> _WHAT IS EXPECTED_:
In the material below, the lines from the one containing "- Result: proportion" through the one containing "data completeness depends" are to be given again exactly, ends included, and no others.

> _EXERCISE INPUTS_:
____
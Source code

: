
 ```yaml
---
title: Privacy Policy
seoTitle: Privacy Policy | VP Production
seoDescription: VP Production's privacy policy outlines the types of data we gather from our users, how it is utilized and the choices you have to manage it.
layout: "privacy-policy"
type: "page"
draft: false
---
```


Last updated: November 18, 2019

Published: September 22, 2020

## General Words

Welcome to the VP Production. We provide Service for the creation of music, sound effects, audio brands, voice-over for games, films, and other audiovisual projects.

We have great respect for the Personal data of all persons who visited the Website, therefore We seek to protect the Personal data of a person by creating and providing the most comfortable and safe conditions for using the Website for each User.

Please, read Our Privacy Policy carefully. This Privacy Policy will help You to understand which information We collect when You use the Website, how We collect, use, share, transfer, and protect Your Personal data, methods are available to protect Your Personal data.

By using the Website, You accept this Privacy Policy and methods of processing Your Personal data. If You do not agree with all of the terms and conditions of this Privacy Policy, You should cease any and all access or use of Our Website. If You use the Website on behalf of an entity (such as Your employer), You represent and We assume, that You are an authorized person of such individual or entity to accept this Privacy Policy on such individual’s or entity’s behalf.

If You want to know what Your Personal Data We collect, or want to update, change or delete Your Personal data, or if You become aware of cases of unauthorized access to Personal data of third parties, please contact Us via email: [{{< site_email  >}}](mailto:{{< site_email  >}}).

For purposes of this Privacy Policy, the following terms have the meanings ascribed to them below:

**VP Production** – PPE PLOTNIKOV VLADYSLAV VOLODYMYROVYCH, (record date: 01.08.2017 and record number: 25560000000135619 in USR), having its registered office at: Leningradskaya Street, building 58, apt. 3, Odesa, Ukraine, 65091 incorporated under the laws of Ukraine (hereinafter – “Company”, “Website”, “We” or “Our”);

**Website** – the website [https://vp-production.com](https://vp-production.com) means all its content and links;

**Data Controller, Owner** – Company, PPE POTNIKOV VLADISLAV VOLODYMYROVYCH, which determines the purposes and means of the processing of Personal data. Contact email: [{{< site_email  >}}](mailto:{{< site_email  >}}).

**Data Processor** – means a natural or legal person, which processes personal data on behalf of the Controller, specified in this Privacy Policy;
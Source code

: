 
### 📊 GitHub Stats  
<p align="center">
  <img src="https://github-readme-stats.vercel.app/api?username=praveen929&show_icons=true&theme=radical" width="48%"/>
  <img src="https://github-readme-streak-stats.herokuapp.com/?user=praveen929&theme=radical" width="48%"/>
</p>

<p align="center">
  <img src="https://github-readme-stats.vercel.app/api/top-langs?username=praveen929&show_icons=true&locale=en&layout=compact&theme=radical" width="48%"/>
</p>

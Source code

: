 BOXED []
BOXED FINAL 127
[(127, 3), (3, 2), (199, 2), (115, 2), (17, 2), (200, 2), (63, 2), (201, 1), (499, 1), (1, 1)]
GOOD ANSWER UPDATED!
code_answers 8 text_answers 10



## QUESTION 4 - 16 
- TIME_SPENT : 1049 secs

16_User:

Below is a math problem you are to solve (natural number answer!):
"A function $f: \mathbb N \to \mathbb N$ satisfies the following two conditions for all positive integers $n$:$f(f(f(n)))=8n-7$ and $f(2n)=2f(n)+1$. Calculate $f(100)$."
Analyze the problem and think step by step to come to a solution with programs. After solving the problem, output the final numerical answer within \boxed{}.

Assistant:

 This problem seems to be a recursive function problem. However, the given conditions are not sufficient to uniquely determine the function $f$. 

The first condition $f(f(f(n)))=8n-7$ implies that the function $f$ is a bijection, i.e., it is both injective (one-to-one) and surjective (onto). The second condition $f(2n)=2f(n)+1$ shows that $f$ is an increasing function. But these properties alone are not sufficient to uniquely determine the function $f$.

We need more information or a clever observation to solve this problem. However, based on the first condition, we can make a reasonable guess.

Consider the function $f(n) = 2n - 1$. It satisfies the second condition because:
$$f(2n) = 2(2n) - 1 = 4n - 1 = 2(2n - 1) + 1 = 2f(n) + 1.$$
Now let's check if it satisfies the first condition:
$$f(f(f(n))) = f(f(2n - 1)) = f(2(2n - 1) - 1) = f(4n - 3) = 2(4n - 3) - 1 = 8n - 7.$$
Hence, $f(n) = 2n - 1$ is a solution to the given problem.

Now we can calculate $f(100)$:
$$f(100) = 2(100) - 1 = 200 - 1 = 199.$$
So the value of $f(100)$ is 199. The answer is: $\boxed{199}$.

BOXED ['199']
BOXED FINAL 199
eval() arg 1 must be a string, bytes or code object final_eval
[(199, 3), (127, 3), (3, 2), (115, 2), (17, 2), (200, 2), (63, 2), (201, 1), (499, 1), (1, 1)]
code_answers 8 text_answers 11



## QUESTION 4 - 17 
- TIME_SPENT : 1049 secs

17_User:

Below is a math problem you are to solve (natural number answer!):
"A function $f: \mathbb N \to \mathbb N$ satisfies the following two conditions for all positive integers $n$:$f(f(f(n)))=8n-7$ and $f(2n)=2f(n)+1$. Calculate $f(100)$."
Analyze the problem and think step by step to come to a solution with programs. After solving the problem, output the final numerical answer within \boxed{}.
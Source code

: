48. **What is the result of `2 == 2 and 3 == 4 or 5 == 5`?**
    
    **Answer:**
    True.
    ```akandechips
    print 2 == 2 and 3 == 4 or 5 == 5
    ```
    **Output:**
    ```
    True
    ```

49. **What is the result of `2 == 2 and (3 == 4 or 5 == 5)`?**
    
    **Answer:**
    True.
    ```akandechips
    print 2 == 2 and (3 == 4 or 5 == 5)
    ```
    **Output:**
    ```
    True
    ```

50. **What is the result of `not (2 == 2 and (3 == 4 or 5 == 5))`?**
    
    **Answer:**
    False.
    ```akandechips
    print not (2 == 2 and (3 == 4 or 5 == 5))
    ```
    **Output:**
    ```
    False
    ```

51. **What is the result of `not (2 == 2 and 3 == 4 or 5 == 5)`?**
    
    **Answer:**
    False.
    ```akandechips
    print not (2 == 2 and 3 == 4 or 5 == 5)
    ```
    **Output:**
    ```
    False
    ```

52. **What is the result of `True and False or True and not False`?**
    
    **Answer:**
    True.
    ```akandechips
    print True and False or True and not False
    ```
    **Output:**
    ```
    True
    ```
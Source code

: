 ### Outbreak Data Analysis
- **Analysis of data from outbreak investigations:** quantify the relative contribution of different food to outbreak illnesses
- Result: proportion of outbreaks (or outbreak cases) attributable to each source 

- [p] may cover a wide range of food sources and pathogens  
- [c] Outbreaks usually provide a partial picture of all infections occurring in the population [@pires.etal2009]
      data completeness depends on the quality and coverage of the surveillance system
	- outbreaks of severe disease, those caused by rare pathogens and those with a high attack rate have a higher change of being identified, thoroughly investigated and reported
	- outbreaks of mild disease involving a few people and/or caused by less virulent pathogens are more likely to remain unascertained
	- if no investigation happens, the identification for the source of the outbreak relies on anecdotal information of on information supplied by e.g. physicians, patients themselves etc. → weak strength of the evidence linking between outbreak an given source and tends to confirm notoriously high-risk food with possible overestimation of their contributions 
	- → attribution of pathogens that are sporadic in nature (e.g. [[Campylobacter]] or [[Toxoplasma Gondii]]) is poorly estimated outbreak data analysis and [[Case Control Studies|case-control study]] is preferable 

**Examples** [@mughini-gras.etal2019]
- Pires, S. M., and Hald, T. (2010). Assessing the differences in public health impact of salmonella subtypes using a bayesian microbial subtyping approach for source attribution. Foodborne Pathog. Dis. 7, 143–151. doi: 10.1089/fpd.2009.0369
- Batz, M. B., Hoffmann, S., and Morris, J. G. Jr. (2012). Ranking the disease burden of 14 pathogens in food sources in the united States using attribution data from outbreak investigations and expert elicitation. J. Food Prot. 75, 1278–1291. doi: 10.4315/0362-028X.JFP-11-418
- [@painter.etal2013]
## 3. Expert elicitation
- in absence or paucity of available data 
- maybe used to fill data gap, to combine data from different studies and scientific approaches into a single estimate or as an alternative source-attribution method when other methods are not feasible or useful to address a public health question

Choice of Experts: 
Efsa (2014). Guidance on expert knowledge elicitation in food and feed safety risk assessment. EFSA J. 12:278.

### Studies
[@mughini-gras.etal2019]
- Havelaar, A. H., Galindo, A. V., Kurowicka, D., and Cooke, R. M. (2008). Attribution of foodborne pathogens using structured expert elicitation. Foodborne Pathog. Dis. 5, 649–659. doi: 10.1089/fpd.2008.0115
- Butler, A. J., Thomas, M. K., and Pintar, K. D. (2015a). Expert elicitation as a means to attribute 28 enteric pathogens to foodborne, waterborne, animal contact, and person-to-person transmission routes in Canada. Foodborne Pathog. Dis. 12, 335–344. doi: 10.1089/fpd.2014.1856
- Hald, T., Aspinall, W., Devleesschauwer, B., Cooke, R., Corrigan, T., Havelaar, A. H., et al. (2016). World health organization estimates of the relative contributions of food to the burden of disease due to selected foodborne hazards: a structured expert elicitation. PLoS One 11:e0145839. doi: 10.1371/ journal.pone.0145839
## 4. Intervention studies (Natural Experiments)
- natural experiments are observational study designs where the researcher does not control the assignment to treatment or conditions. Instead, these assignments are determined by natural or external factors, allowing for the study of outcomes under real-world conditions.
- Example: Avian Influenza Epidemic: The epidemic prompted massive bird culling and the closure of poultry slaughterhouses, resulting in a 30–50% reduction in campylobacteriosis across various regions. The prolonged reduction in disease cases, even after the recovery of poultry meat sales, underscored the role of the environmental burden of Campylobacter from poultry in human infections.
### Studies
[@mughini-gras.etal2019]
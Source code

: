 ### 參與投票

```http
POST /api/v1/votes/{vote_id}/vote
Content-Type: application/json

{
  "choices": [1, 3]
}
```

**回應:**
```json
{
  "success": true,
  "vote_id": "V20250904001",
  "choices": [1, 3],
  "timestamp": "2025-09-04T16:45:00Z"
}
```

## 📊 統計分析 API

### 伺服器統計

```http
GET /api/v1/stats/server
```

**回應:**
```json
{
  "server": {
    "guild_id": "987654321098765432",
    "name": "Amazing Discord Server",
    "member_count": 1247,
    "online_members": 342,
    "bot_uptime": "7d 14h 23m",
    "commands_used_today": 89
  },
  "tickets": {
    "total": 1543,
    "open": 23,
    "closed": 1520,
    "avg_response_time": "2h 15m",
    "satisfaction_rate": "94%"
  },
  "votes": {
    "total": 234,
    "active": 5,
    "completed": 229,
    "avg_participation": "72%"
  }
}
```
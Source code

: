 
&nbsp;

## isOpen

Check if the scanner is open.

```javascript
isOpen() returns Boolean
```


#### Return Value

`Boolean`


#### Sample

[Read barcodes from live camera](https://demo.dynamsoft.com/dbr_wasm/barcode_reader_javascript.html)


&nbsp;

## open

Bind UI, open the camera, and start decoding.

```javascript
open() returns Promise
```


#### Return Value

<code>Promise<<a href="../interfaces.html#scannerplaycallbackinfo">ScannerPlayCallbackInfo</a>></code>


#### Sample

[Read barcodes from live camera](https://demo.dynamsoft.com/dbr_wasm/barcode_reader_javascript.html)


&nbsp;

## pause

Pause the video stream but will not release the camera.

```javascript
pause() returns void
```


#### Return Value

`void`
____
> _SOLUTION TO THIS PROBLEM_:
- Result: proportion of outbreaks (or outbreak cases) attributable to each source 

- [p] may cover a wide range of food sources and pathogens  
- [c] Outbreaks usually provide a partial picture of all infections occurring in the population [@pires.etal2009]
      data completeness depends on the quality and coverage of the surveillance system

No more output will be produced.